Republican commentators have even been saying that McCain's latest personal 'attacks' have gone too far.

But of course you, like me, will only see fault in the other.

Narrator, you're right we tend to miss our own biases but observe those of others. But we hold journalists to a higher standard (and journalists hold themselves to a higher standard). That's why there are editorial pages -- that's where journalists and other invited guests express their editorial opinions about the news. The rest of the paper is supposed to be objective and factual, or if commentary is added it is supposed to be balanced.

Attorneys who violate their code of ethics are censured or disbarred. What happens to journalists who violate their own code of ethics? Anything?

Here's another commentary on this whole topic, from Get Religion: "Newsweek--RIP." GR is one of the few sites where journalists critique other journalists. So it's not just Dave the Disgruntled Reader that is seeing this, it is fellow journalists.


so then do you agree or disagree that the content of the negative ads from McCain are substantially different than the content of Obama's negative ads?


I agree that there is an imbalance of the use of the word 'attack', thought not to the degree you seem to say that it is.

However, I think your claims about the motivation for the media doing so is false. It is not because of some love for Obama, but because it is the McCain campaign that has defined the use of 'attack' by the content of their negative ads as well as openly acknowledging that they are "going on the attack" and 'taking of their gloves.' Just yesterday McCain announced that he is going to "kick Obama's you-know-what." With this rhetoric, of course McCain is going to be categorized as going attacking more than Obama.


Re. Palin's religious beliefs, I'm curious about your taken on this widely-reported story:

Soon after Sarah Palin was elected mayor of the foothill town of Wasilla, Alaska, she startled a local music teacher by insisting in casual conversation that men and dinosaurs coexisted on an Earth created 6,000 years ago -- about 65 million years after scientists say most dinosaurs became extinct -- the teacher said.

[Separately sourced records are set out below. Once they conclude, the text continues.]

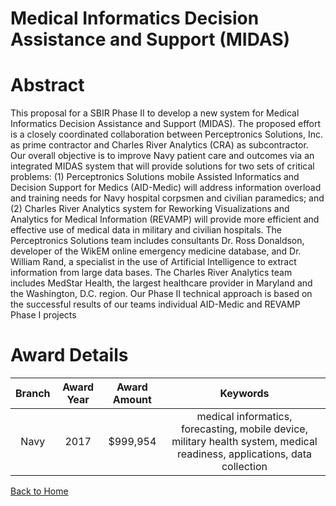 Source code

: 
Medical Informatics Decision Assistance and Support (MIDAS)
===========================================================

# Abstract


This proposal for a SBIR Phase II to develop a new system for Medical Informatics Decision Assistance and Support (MIDAS). The proposed effort is a closely coordinated collaboration between Perceptronics Solutions, Inc. as prime contractor and Charles River Analytics (CRA) as subcontractor. Our overall objective is to improve Navy patient care and outcomes via an integrated MIDAS system that will provide solutions for two sets of critical problems: (1) Perceptronics Solutions mobile Assisted Informatics and Decision Support for Medics (AID-Medic) will address information overload and training needs for Navy hospital corpsmen and civilian paramedics; and (2) Charles River Analytics system for Reworking Visualizations and Analytics for Medical Information (REVAMP) will provide more efficient and effective use of medical data in military and civilian hospitals. The Perceptronics Solutions team includes consultants Dr. Ross Donaldson, developer of the WikEM online emergency medicine database, and Dr. William Rand, a specialist in the use of Artificial Intelligence to extract information from large data bases. The Charles River Analytics team includes MedStar Health, the largest healthcare provider in Maryland and the Washington, D.C. region. Our Phase II technical approach is based on the successful results of our teams individual AID-Medic and REVAMP Phase I projects  

# Award Details

|Branch|Award Year|Award Amount|Keywords|
| :---: | :---: | :---: | :---: |
|Navy|2017|$999,954|medical informatics, forecasting, mobile device, military health system, medical readiness, applications, data collection|
  
  


[Back to Home](https://github.com/chrischow/dod_sbir_awards#1914)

Mike, I think she's wrong, another unfortunate victim of Young Earth Creationism.


so then do you agree or disagree that the content of the negative ads from McCain are substantially different than the content of Obama's negative ads? Or that the McCain campaign has been promoting the use of 'attack' by openly acknowledging that they are "going on the attack," "taking off their gloves," and "going to kick Obama's you-know-what"?

Of course the content of their ads is different -- Obama has a lead in the polls and is running against a weak incumbent (Bush) and a senator with a long record (McCain). McCain is running against a senator with little or no record (Obama).

But no, I don't think any difference in the content of the campaign content justifies the press in labelling McCain's critiques of Obama's proposals and past actions "attacks" while describing Obama's critiques of McCain's proposals and past actions in softer terms.

Here's one from US News and World Report regarding a debate. It's mainstream, if considered conservative. It features both McCain attacking Obama and Obama attacking McCain.


Here's another, buried in a story regarding McCain attacking Obama.


Here's a third that uses the language, even though it is primarily a story of McCain attacking Obama:


I think you are raising a good point, Dave. I agree with Mark, though, that it is probably laziness, not ideology, that is driving this. Both candidates have a media persona, both media-imposed and self-generated. The reporters are just buying into this popular narrative as short hand so they don't have to explain as much in their writing. McCain has a reputation, fairly or unfairly, of being angry, aggressive, and impulsive in a way that Obama does not. So the attack language comes naturally.

I do find it interesting that the "Obama attacked McCain" phrase only appears in stories about McCain attacking Obama. There might be a case for ideology here (wanting to show that Obama is no wimp), but I am inclined to believe that it is just lazy reporting again. It may only occur to reporters to call an Obama attack an attack in that context.